For the more visually oriented, Facebook has provided some graphical support. Every dot under the dotted line represents a user who underestimated the reach of their post:
Overall, Facebook says that the median user reaches 60% of their friends over the course of a month.
Facebook expanded their research and looked at 220,000 users and the connection between audience (how many saw the post) and both total number of friends and number of comments on the post. Spoiler alert: things vary quite a bit and neither is a very good predictor of eventual reach of any given post.
What the data does do is show that as you gain more friends, the percentage of them who will see your posts decreases. But, the high end of the audience reach is probably a bit higher than you thought.
Facebook has said in the past that overall, any post will be seen by somewhere around 16% of a user’s friends. This new data shows that the variations are pretty wild. For instance, a person with 400 friends can possibly have a reach of just a couple of percent, all the way up to nearly 40%.
Of course, plenty of things go into who sees your posts on Facebook. For instance: number of friends, what time of day you post it, how many shares it gets, competition in friends’ news feeds and yes, Facebook’s system of ranking algorithms that determine much of this.

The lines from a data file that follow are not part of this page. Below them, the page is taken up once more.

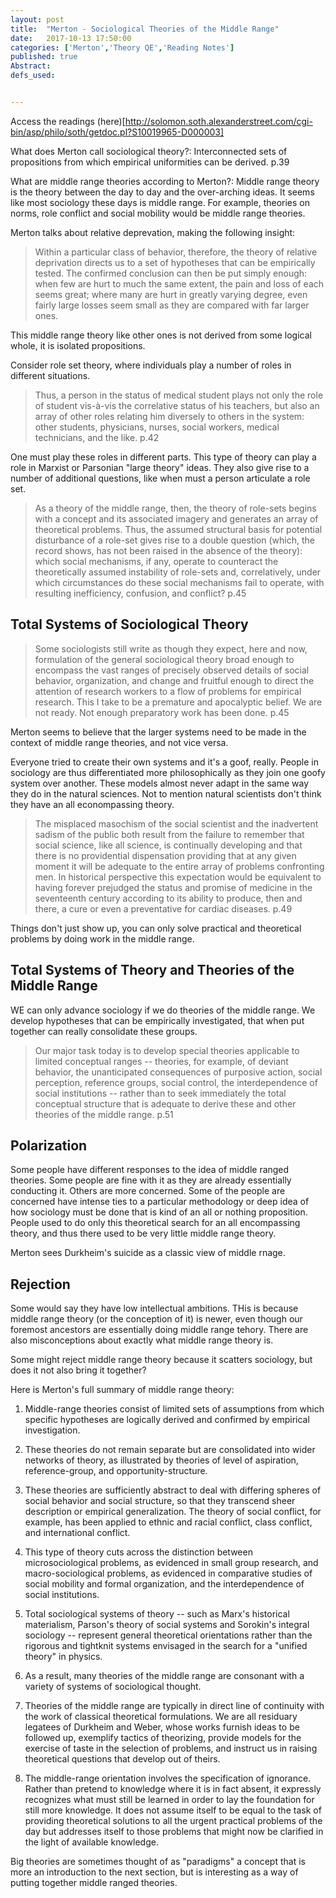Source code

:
```yaml
---
layout: post
title:  "Merton - Sociological Theories of the Middle Range"
date:   2017-10-13 17:50:00
categories: ['Merton','Theory QE','Reading Notes']
published: true
Abstract:
defs_used:


---
```


Access the readings (here)[http://solomon.soth.alexanderstreet.com/cgi-bin/asp/philo/soth/getdoc.pl?S10019965-D000003]

<def>What does Merton call sociological theory?: Interconnected sets of propositions from which empirical uniformities can be derived. p.39 </def>

<def>What are middle range theories according to Merton?: Middle range theory is the theory between the day to day and the over-arching ideas. It seems like most sociology these days is middle range. For example, theories on norms, role conflict and social mobility would be middle range theories.</def>

Merton talks about relative deprevation, making the following insight:
>Within a particular class of behavior, therefore, the theory of relative deprivation directs us to a set of hypotheses that can be empirically tested. The confirmed conclusion can then be put simply enough: when few are hurt to much the same extent, the pain and loss of each seems great; where many are hurt in greatly varying degree, even fairly large losses seem small as they are compared with far larger ones.

This middle range theory like other ones is not derived from some logical whole, it is isolated propositions.

Consider role set theory, where individuals play a number of roles in different situations.
>Thus, a person in the status of medical student plays not only the role of student vis-à-vis the correlative status of his teachers, but also an array of other roles relating him diversely to others in the system: other students, physicians, nurses, social workers, medical technicians, and the like.  p.42

One must play these roles in different parts. This type of theory can play a role in Marxist or Parsonian "large theory" ideas. They also give rise to a number of additional questions, like when must a person articulate a role set.

>As a theory of the middle range, then, the theory of role-sets begins with a concept and its associated imagery and generates an array of theoretical problems. Thus, the assumed structural basis for potential disturbance of a role-set gives rise to a double question (which, the record shows, has not been raised in the absence of the theory): which social mechanisms, if any, operate to counteract the theoretically assumed instability of role-sets and, correlatively, under which circumstances do these social mechanisms fail to operate, with resulting inefficiency, confusion, and conflict?  p.45

## Total Systems of Sociological Theory
 >Some sociologists still write as though they expect, here and now, formulation of the general sociological theory broad enough to encompass the vast ranges of precisely observed details of social behavior, organization, and change and fruitful enough to direct the attention of research workers to a flow of problems for empirical research. This I take to be a premature and apocalyptic belief. We are not ready. Not enough preparatory work has been done. p.45

 Merton seems to believe that the larger systems need to be made in the context of middle range theories, and not vice versa.

Everyone tried to create their own systems and it's a goof, really. People in sociology are thus differentiated more philosophically as they join one goofy system over another.  These models almost never adapt in the same way they do in the natural sciences. Not to mention natural scientists don't think they have an all econompassing theory.

>The misplaced masochism of the social scientist and the inadvertent sadism of the public both result from the failure to remember that social science, like all science, is continually developing and that there is no providential dispensation providing that at any given moment it will be adequate to the entire array of problems confronting men. In historical perspective this expectation would be equivalent to having forever prejudged the status and promise of medicine in the seventeenth century according to its ability to produce, then and there, a cure or even a preventative for cardiac diseases. p.49

Things don't just show up, you can only solve practical and theoretical problems by doing work in the middle range.

## Total Systems of Theory and Theories of the Middle Range
WE can only advance sociology if we do theories of the middle range. We develop hypotheses that can be empirically investigated, that when put together can really consolidate these groups.

>Our major task today is to develop special theories applicable to limited conceptual ranges -- theories, for example, of deviant behavior, the unanticipated consequences of purposive action, social perception, reference groups, social control, the interdependence of social institutions -- rather than to seek immediately the total conceptual structure that is adequate to derive these and other theories of the middle range. p.51

## Polarization

Some people have different responses to the idea of middle ranged theories. Some people are fine with it as they are already essentially conducting it. Others are more concerned.
Some of the people are concerned have intense ties to a particular methodology or deep idea of how sociology must be done that is kind of an all or nothing proposition. People used to do only this theoretical search for an all encompassing theory, and thus there used to be very little middle range theory.

Merton sees Durkheim's suicide as a classic view of middle rnage.

## Rejection

Some would say they have low intellectual ambitions. THis is because middle range theory (or the conception of it) is newer, even though our foremost ancestors are essentially doing middle range tehory. There are also misconceptions about exactly what middle range theory is.

Some might reject middle range theory because it scatters sociology, but does it not also bring it together?

Here is Merton's full summary of middle range theory:

1. Middle-range theories consist of limited sets of assumptions from which specific hypotheses are logically derived and confirmed by empirical investigation.

2. These theories do not remain separate but are consolidated into wider networks of theory, as illustrated by theories of level of aspiration, reference-group, and opportunity-structure.

3. These theories are sufficiently abstract to deal with differing spheres of social behavior and social structure, so that they transcend sheer description or empirical generalization. The theory of social conflict, for example, has been applied to ethnic and racial conflict, class conflict, and international conflict.

4. This type of theory cuts across the distinction between microsociological problems, as evidenced in small group research, and macro-sociological problems, as evidenced in comparative studies of social mobility and formal organization, and the interdependence of social institutions.

5. Total sociological systems of theory -- such as Marx's historical materialism, Parson's theory of social systems and Sorokin's integral sociology -- represent general theoretical orientations rather than the rigorous and tightknit systems envisaged in the search for a "unified theory" in physics.

6. As a result, many theories of the middle range are consonant with a variety of systems of sociological thought.

7. Theories of the middle range are typically in direct line of continuity with the work of classical theoretical formulations. We are all residuary legatees of Durkheim and Weber, whose works furnish ideas to be followed up, exemplify tactics of theorizing, provide models for the exercise of taste in the selection of problems, and instruct us in raising theoretical questions that develop out of theirs.

8. The middle-range orientation involves the specification of ignorance. Rather than pretend to knowledge where it is in fact absent, it expressly recognizes what must still be learned in order to lay the foundation for still more knowledge. It does not assume itself to be equal to the task of providing theoretical solutions to all the urgent practical problems of the day but addresses itself to those problems that might now be clarified in the light of available knowledge.

Big theories are sometimes thought of as "paradigms" a concept that is more an introduction to the next section, but is interesting as a way of putting together middle ranged theories.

After once again being accused of decreasing the visibility of users’ posts in order to promote their Promoted Posts product, Facebook defended themselves earlier this week.
“There have been recent claims suggesting that our News Feed algorithm suppresses organic distribution of posts in favor of paid posts in order to increase our revenue. This is not true,” they said.
Still, page owners continue to report that they are seeing less reach on their posts than they used to, and many blame Facebook for shady practices.
This new research from Facebook suggests that people have a tendency to underestimate the reach of their posts, and that using likes and comments on a post to judge how many people actually saw it is unreliable at best.
What an interesting time to publish such a message. Coincidence? I think not.